それが逆に好都合だった。普段では近付くこともできない地獄太夫に最も接近し話すことができる。
「助けに来た。ヨイチとサロクも一緒、男衆に紛れて前にいるよ」
「ヨイチとサロクもっ」
「滄溟は向こうに見える権八を救い出す計画さ。一度にやるから逃げ出す準備しておいてね」
「あの……」
「?」
「野分……という女性は……」
「にゃは。滄溟と一緒っ」
「……」
「んにゃ?」
顔を曇らせて俯くクミの心の変化にムネは気付くことができなかったが……無理はない、彼女の滄溟に対する想いなど、出会ったばかりのムネは知る由もないのだ。
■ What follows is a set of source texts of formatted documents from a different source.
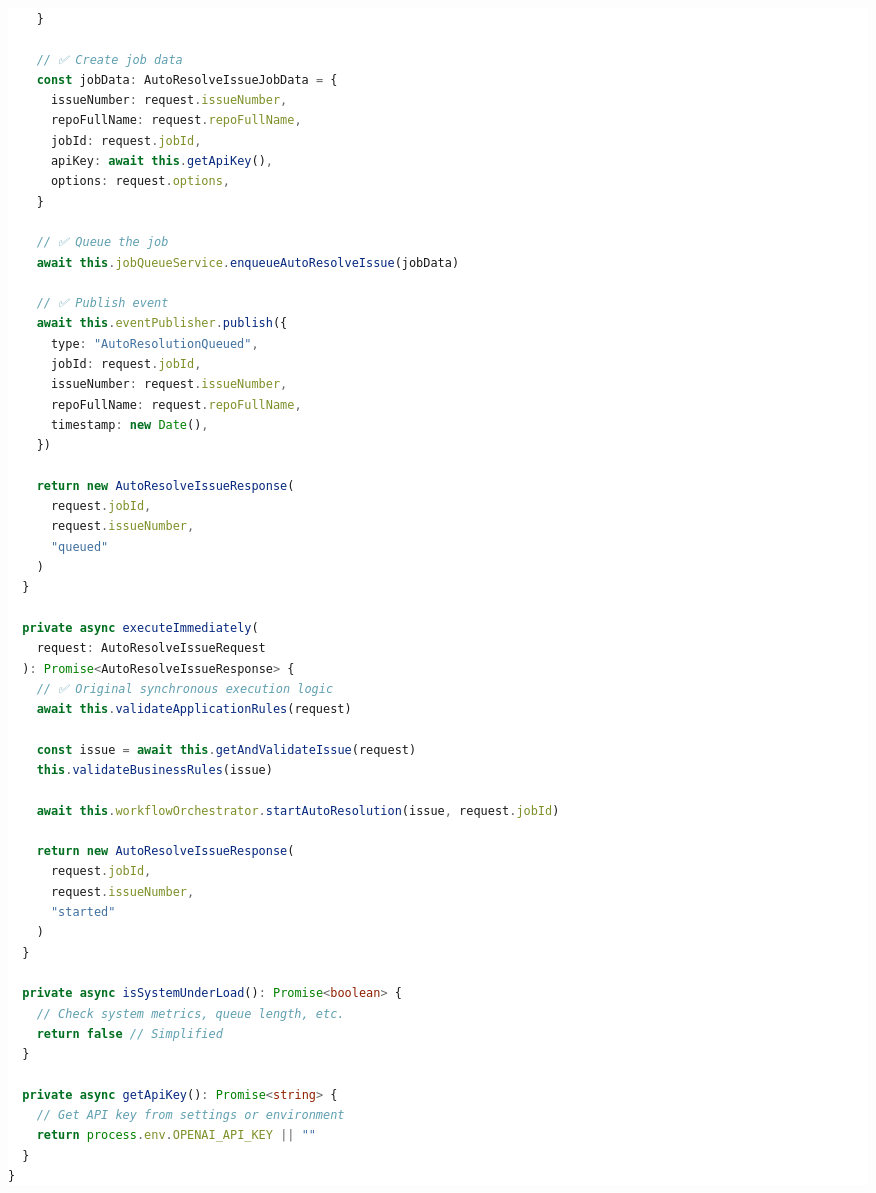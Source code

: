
 ```typescript
    }

    // ✅ Create job data
    const jobData: AutoResolveIssueJobData = {
      issueNumber: request.issueNumber,
      repoFullName: request.repoFullName,
      jobId: request.jobId,
      apiKey: await this.getApiKey(),
      options: request.options,
    }

    // ✅ Queue the job
    await this.jobQueueService.enqueueAutoResolveIssue(jobData)

    // ✅ Publish event
    await this.eventPublisher.publish({
      type: "AutoResolutionQueued",
      jobId: request.jobId,
      issueNumber: request.issueNumber,
      repoFullName: request.repoFullName,
      timestamp: new Date(),
    })

    return new AutoResolveIssueResponse(
      request.jobId,
      request.issueNumber,
      "queued"
    )
  }

  private async executeImmediately(
    request: AutoResolveIssueRequest
  ): Promise<AutoResolveIssueResponse> {
    // ✅ Original synchronous execution logic
    await this.validateApplicationRules(request)

    const issue = await this.getAndValidateIssue(request)
    this.validateBusinessRules(issue)

    await this.workflowOrchestrator.startAutoResolution(issue, request.jobId)

    return new AutoResolveIssueResponse(
      request.jobId,
      request.issueNumber,
      "started"
    )
  }

  private async isSystemUnderLoad(): Promise<boolean> {
    // Check system metrics, queue length, etc.
    return false // Simplified
  }

  private async getApiKey(): Promise<string> {
    // Get API key from settings or environment
    return process.env.OPENAI_API_KEY || ""
  }
}
```
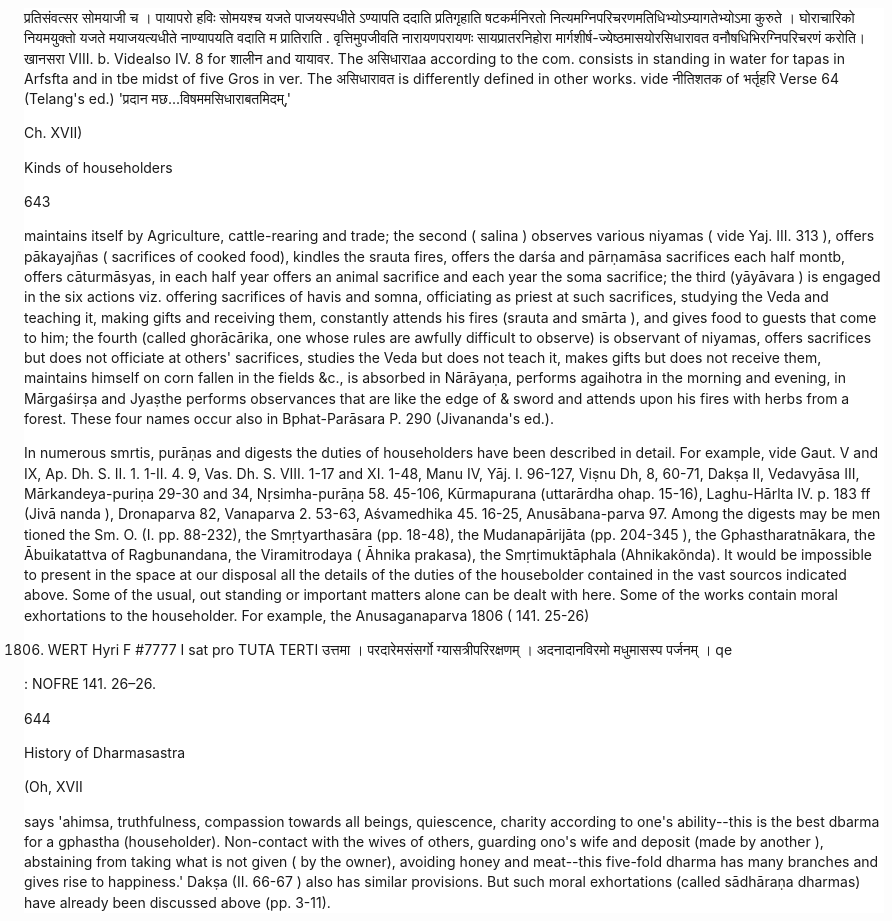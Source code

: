 प्रतिसंवत्सर सोमयाजी च । पायापरो हविः सोमयश्च यजते पाजयस्पधीते ऽण्यापति ददाति प्रतिगृहाति षटकर्मनिरतो नित्यमग्निपरिचरणमतिधिभ्योऽम्यागतेभ्योऽमा कुरुते । घोराचारिको नियमयुक्तो यजते मयाजयत्यधीते नाण्यापयति वदाति म प्रातिराति . वृत्तिमुपजीवति नारायणपरायणः सायप्रातरनिहोरा मार्गशीर्ष-ज्येष्ठमासयोरसिधारावत वनौषधिभिरग्निपरिचरणं करोति। खानसरा VIII. b. Videalso IV. 8 for शालीन and यायावर. The असिधाराaa according to the com. consists in standing in water for tapas in Arfsfta and in tbe midst of five Gros in ver. The असिधारावत is differently defined in other works. vide नीतिशतक of भर्तृहरि Verse 64 (Telang's ed.) 'प्रदान मछ...विषममसिधाराबतमिदम्,' 

Ch. XVII) 

Kinds of householders 

643 

maintains itself by Agriculture, cattle-rearing and trade; the second ( salina ) observes various niyamas ( vide Yaj. III. 313 ), offers pākayajñas ( sacrifices of cooked food), kindles the srauta fires, offers the darśa and pārṇamāsa sacrifices each half montb, offers cāturmāsyas, in each half year offers an animal sacrifice and each year the soma sacrifice; the third (yāyāvara ) is engaged in the six actions viz. offering sacrifices of havis and somna, officiating as priest at such sacrifices, studying the Veda and teaching it, making gifts and receiving them, constantly attends his fires (srauta and smārta ), and gives food to guests that come to him; the fourth (called ghorācārika, one whose rules are awfully difficult to observe) is observant of niyamas, offers sacrifices but does not officiate at others' sacrifices, studies the Veda but does not teach it, makes gifts but does not receive them, maintains himself on corn fallen in the fields &c., is absorbed in Nārāyaṇa, performs agaihotra in the morning and evening, in Mārgaśirṣa and Jyaṣthe performs observances that are like the edge of & sword and attends upon his fires with herbs from a forest. These four names occur also in Bphat-Parāsara P. 290 (Jivananda's ed.). 

In numerous smrtis, purāṇas and digests the duties of householders have been described in detail. For example, vide Gaut. V and IX, Ap. Dh. S. II. 1. 1-II. 4. 9, Vas. Dh. S. VIII. 1-17 and XI. 1-48, Manu IV, Yāj. I. 96-127, Viṣnu Dh, 8, 60-71, Dakṣa II, Vedavyāsa III, Mārkandeya-puriṇa 29-30 and 34, Nṛsimha-purāṇa 58. 45-106, Kūrmapurana (uttarārdha ohap. 15-16), Laghu-Hārlta IV. p. 183 ff (Jivā nanda ), Dronaparva 82, Vanaparva 2. 53-63, Aśvamedhika 45. 16-25, Anusābana-parva 97. Among the digests may be men tioned the Sm. O. (I. pp. 88-232), the Smṛtyarthasāra (pp. 18-48), the Mudanapārijāta (pp. 204-345 ), the Gphastharatnākara, the Ābuikatattva of Ragbunandana, the Viramitrodaya ( Āhnika prakasa), the Smṛtimuktāphala (Ahnikakõnda). It would be impossible to present in the space at our disposal all the details of the duties of the housebolder contained in the vast sourcos indicated above. Some of the usual, out standing or important matters alone can be dealt with here. Some of the works contain moral exhortations to the householder. For example, the Anusaganaparva 1806 ( 141. 25-26) 

1806. WERT Hyri F \#7777 I sat pro TUTA TERTI उत्तमा । परदारेमसंसर्गो ग्यासत्रीपरिरक्षणम् । अदनादानविरमो मधुमासस्प पर्जनम् । qe 

: NOFRE 141. 26–26. 

644 

History of Dharmasastra 

(Oh, XVII 

says 'ahimsa, truthfulness, compassion towards all beings, quiescence, charity according to one's ability--this is the best dbarma for a gphastha (householder). Non-contact with the wives of others, guarding ono's wife and deposit (made by another ), abstaining from taking what is not given ( by the owner), avoiding honey and meat--this five-fold dharma has many branches and gives rise to happiness.' Dakṣa (II. 66-67 ) also has similar provisions. But such moral exhortations (called sādhāraṇa dharmas) have already been discussed above (pp. 3-11). 
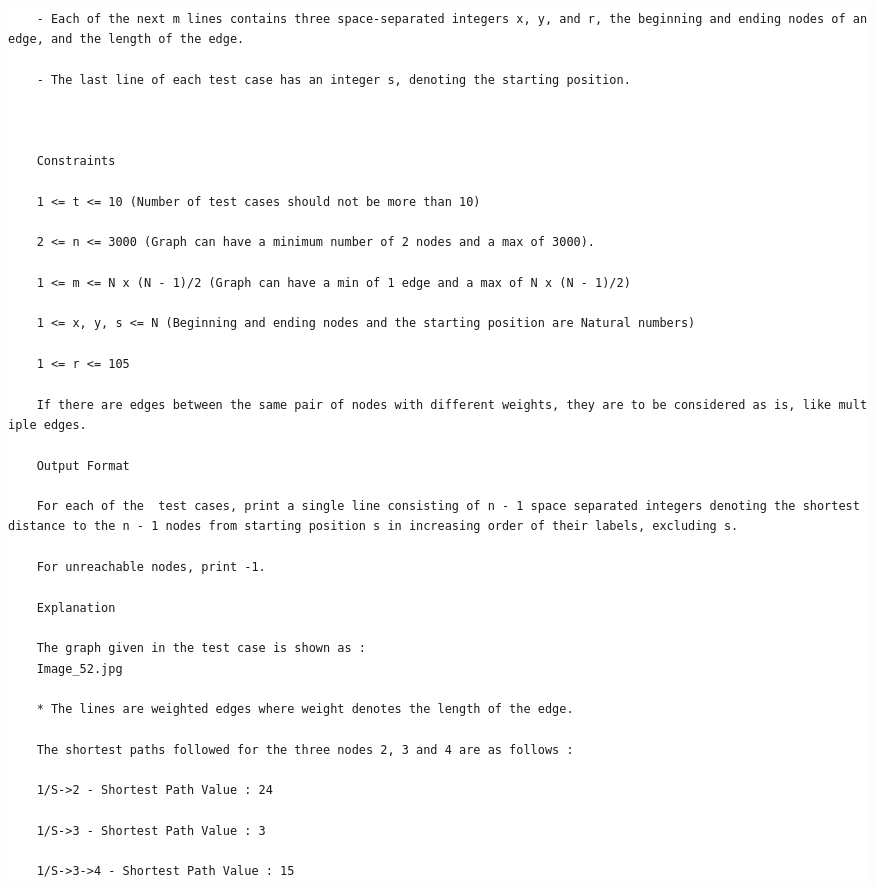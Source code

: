         - Each of the next m lines contains three space-separated integers x, y, and r, the beginning and ending nodes of an edge, and the length of the edge.

        - The last line of each test case has an integer s, denoting the starting position.

        

        Constraints

        1 <= t <= 10 (Number of test cases should not be more than 10)

        2 <= n <= 3000 (Graph can have a minimum number of 2 nodes and a max of 3000).

        1 <= m <= N x (N - 1)/2 (Graph can have a min of 1 edge and a max of N x (N - 1)/2)

        1 <= x, y, s <= N (Beginning and ending nodes and the starting position are Natural numbers)

        1 <= r <= 105

        If there are edges between the same pair of nodes with different weights, they are to be considered as is, like multiple edges.

        Output Format

        For each of the  test cases, print a single line consisting of n - 1 space separated integers denoting the shortest distance to the n - 1 nodes from starting position s in increasing order of their labels, excluding s.

        For unreachable nodes, print -1.

        Explanation

        The graph given in the test case is shown as :
        Image_52.jpg

        * The lines are weighted edges where weight denotes the length of the edge.

        The shortest paths followed for the three nodes 2, 3 and 4 are as follows :

        1/S->2 - Shortest Path Value : 24

        1/S->3 - Shortest Path Value : 3

        1/S->3->4 - Shortest Path Value : 15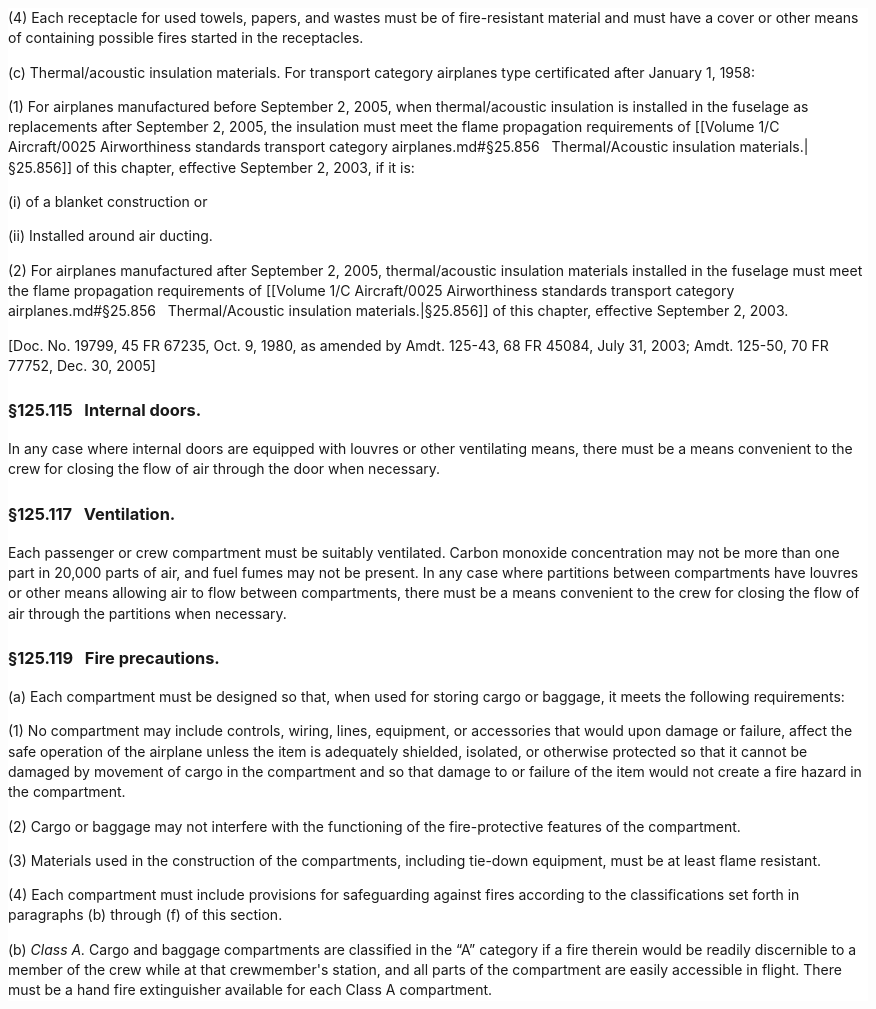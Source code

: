 \(4\) Each receptacle for used towels, papers, and wastes must be of fire-resistant material and must have a cover or other means of containing possible fires started in the receptacles.

\(c\) Thermal/acoustic insulation materials. For transport category airplanes type certificated after January 1, 1958:

\(1\) For airplanes manufactured before September 2, 2005, when thermal/acoustic insulation is installed in the fuselage as replacements after September 2, 2005, the insulation must meet the flame propagation requirements of [[Volume 1/C Aircraft/0025 Airworthiness standards  transport category airplanes.md#§25.856   Thermal/Acoustic insulation materials.|§25.856]] of this chapter, effective September 2, 2003, if it is:

\(i\) of a blanket construction or

\(ii\) Installed around air ducting.

\(2\) For airplanes manufactured after September 2, 2005, thermal/acoustic insulation materials installed in the fuselage must meet the flame propagation requirements of [[Volume 1/C Aircraft/0025 Airworthiness standards  transport category airplanes.md#§25.856   Thermal/Acoustic insulation materials.|§25.856]] of this chapter, effective September 2, 2003.

\[Doc. No. 19799, 45 FR 67235, Oct. 9, 1980, as amended by Amdt. 125-43, 68 FR 45084, July 31, 2003; Amdt. 125-50, 70 FR 77752, Dec. 30, 2005\]

### §125.115   Internal doors.

In any case where internal doors are equipped with louvres or other ventilating means, there must be a means convenient to the crew for closing the flow of air through the door when necessary.

### §125.117   Ventilation.

Each passenger or crew compartment must be suitably ventilated. Carbon monoxide concentration may not be more than one part in 20,000 parts of air, and fuel fumes may not be present. In any case where partitions between compartments have louvres or other means allowing air to flow between compartments, there must be a means convenient to the crew for closing the flow of air through the partitions when necessary.

### §125.119   Fire precautions.

\(a\) Each compartment must be designed so that, when used for storing cargo or baggage, it meets the following requirements:

\(1\) No compartment may include controls, wiring, lines, equipment, or accessories that would upon damage or failure, affect the safe operation of the airplane unless the item is adequately shielded, isolated, or otherwise protected so that it cannot be damaged by movement of cargo in the compartment and so that damage to or failure of the item would not create a fire hazard in the compartment.

\(2\) Cargo or baggage may not interfere with the functioning of the fire-protective features of the compartment.

\(3\) Materials used in the construction of the compartments, including tie-down equipment, must be at least flame resistant.

\(4\) Each compartment must include provisions for safeguarding against fires according to the classifications set forth in paragraphs (b) through (f) of this section.

\(b\) *Class A.* Cargo and baggage compartments are classified in the “A” category if a fire therein would be readily discernible to a member of the crew while at that crewmember's station, and all parts of the compartment are easily accessible in flight. There must be a hand fire extinguisher available for each Class A compartment.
ムネは気を限りなく細く操り、さらに細分化して群衆に解き放つ。
「皆……『騒ぎが起きたら権八を無実と認識』しなさい」
「なに……それ」
「気操術だよ。まぁ見てて」
ムネがニッコリと微笑み背後の様子を伺うヨイチサロクと頷き合うと、彼らは花魁道中から離れ、磔にされた権八の元に走り出した。
「ボクが処刑人を操るっ、ヨイチは縄を狙って」
「合点だっ」
走り出した二人は呼吸を合わせて気を解き放つ。
サロクが片方の処刑人に向けて言霊を放つと、今にも権八の胸を槍で貫こうとしていたもう片方の処刑人とが小競り合いを始めた。
「雷神、行けぇッ」
ヨイチは呼吸を整えて目を閉じ意識を集中させて銃の引き金を引く。雷神から放たれた気の塊は、権八の両手を縛る荒縄を見事に打ち抜くと、彼は力なく崩れ落ちた。すると……。
「なんだ、どうしたッ」
「罪人が自由になったッ、逃げろ」
「お、おい……あの男は無実だよ」
「そうだよな。処刑しちゃならねぇ」
騒ぎに驚いた群衆が口々に権八の無実を訴え始めた。その様子を見たムネは満足そうに微笑み、クミに向かって叫んだ。
「今だっ、滄溟の元まで走って」
「……」
「どうしたのっ、早く」
「……」
いくら待っても走ろうとしないクミに珍しくムネは動揺する。この作戦は権八とクミ……二人を同時に助け出さなくてはならない。自分はいくら天才波動士と言え、一度にニ種類の気操術を発動させることは出来ない。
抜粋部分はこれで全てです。